Task details: Transcribe the stretch of entries below from the line with "- ADDED: Widgets on dashboard" through the line with "- UPDATED: README.md", exactly and with both ends included; leave out all other lines.

Data records:
# # # #

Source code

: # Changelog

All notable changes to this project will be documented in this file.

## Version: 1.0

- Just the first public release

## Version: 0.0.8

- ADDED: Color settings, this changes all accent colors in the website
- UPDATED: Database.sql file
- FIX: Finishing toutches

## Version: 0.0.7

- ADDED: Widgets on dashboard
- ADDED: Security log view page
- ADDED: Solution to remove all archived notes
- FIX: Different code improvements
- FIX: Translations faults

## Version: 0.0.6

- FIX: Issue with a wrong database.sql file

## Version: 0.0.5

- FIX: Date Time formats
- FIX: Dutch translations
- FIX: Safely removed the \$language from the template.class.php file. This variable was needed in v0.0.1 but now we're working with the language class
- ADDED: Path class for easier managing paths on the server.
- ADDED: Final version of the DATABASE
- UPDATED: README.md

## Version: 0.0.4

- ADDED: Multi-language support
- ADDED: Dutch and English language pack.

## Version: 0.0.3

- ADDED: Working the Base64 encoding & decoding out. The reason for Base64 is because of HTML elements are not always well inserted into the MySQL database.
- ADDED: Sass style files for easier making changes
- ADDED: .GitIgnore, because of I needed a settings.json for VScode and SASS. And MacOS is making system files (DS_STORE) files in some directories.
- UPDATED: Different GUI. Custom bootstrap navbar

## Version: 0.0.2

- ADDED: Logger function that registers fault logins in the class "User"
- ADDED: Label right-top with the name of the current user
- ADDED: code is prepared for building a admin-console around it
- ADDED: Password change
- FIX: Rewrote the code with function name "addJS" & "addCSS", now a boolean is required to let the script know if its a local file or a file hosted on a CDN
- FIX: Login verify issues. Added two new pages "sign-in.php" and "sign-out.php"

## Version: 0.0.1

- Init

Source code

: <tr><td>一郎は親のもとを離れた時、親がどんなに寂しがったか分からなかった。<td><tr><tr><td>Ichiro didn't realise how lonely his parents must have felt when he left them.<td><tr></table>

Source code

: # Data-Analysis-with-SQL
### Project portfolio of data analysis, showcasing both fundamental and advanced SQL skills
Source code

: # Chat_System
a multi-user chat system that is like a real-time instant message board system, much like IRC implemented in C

# # # #

Solved exercise:
- ADDED: Widgets on dashboard
- ADDED: Security log view page
- ADDED: Solution to remove all archived notes
- FIX: Different code improvements
- FIX: Translations faults

## Version: 0.0.6

- FIX: Issue with a wrong database.sql file

## Version: 0.0.5

- FIX: Date Time formats
- FIX: Dutch translations
- FIX: Safely removed the \$language from the template.class.php file. This variable was needed in v0.0.1 but now we're working with the language class
- ADDED: Path class for easier managing paths on the server.
- ADDED: Final version of the DATABASE
- UPDATED: README.md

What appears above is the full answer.